Ling Q, Guo Z, Chen T, Yu Y
Laboratory of Molecular Pharmacology, Hunan Medical University, Changsha, China.
Hunan Yi Ke Da Xue Xue Bao. 1997;22(4):283-6.
To study the effects of specific angiotension II (Ang II) receptor, type-1 (AT1) antagonist (Losartan) and type-2 (AT2) antagonist (PD123319), on Ang II-induced proto-oncogene expression and synthesis of RNA and protein in neonatal rat cardiac myocytes, we used respectively [3H]-uridine and [3H]-leucine incorporation to measure the rate of RNA and protein synthesis, and analyzed the c-myc mRNA level by Northern blot. We found that an acceleration in the rate of RNA and protein synthesis was observed when exposed to 2.5 x 10(-6) mol.L-1 [Sar1] Ang II for 24 h (P < 0.01). Losartan inhibited the action in a dose-dependent manner. The level of c-myc mRNA was up-regulated to 340% of control by 2.5 x 10(-6) mol.L-1 Ang II, and Losartan (10(-5) mol.L-1) suppressed the increase of c-myc mRNA stimulated by Ang II. PD123319 showed similar inhibition on Ang II-induced RNA and protein synthesis, but did not inhibit c-myc expression. Thus, Ang II-stimulated expression of c-myc is mainly mediated by AT1 receptors, and contributes to cardiac myocyte hypertrophy while AT2 receptors are involved in mediation of cellular growth without altering of c-myc expression.

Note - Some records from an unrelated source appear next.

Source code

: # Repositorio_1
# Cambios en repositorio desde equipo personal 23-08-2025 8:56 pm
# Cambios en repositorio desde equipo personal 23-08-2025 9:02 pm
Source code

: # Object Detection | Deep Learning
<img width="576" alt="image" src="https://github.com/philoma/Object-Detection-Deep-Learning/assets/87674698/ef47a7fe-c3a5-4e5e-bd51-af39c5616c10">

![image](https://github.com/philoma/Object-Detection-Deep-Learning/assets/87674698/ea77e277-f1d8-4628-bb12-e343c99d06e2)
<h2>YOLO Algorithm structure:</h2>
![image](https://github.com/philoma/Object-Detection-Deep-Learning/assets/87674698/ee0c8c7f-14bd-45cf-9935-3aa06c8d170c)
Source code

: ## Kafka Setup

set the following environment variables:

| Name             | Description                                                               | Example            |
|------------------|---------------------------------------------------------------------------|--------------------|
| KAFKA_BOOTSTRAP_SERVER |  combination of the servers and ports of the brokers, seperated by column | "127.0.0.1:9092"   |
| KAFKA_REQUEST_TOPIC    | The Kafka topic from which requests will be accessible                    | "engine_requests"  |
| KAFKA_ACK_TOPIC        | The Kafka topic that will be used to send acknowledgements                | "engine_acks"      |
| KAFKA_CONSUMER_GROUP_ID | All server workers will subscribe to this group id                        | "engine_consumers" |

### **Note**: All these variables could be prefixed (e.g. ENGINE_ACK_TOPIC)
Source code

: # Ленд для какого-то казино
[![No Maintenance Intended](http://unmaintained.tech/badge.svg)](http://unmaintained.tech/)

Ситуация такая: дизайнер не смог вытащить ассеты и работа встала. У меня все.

为研究特异性血管紧张素II(Ang II)1型(AT1)受体拮抗剂(氯沙坦)和2型(AT2)受体拮抗剂(PD123319)对Ang II诱导的新生大鼠心肌细胞原癌基因表达及RNA和蛋白质合成的影响,我们分别采用[3H] - 尿苷和[3H] - 亮氨酸掺入法测定RNA和蛋白质合成速率,并通过Northern印迹分析c - myc mRNA水平。我们发现,当暴露于2.5×10(-6)mol·L-1的[Sar1] Ang II 24小时时,RNA和蛋白质合成速率加快(P < 0.01)。氯沙坦以剂量依赖性方式抑制该作用。2.5×10(-6)mol·L-1的Ang II使c - myc mRNA水平上调至对照的340%,而氯沙坦(10(-5)mol·L-1)抑制了Ang II刺激的c - myc mRNA增加。PD123319对Ang II诱导的RNA和蛋白质合成表现出类似的抑制作用,但不抑制c - myc表达。因此,Ang II刺激的c - myc表达主要由AT1受体介导,并导致心肌细胞肥大,而AT2受体参与细胞生长的介导但不改变c - myc表达。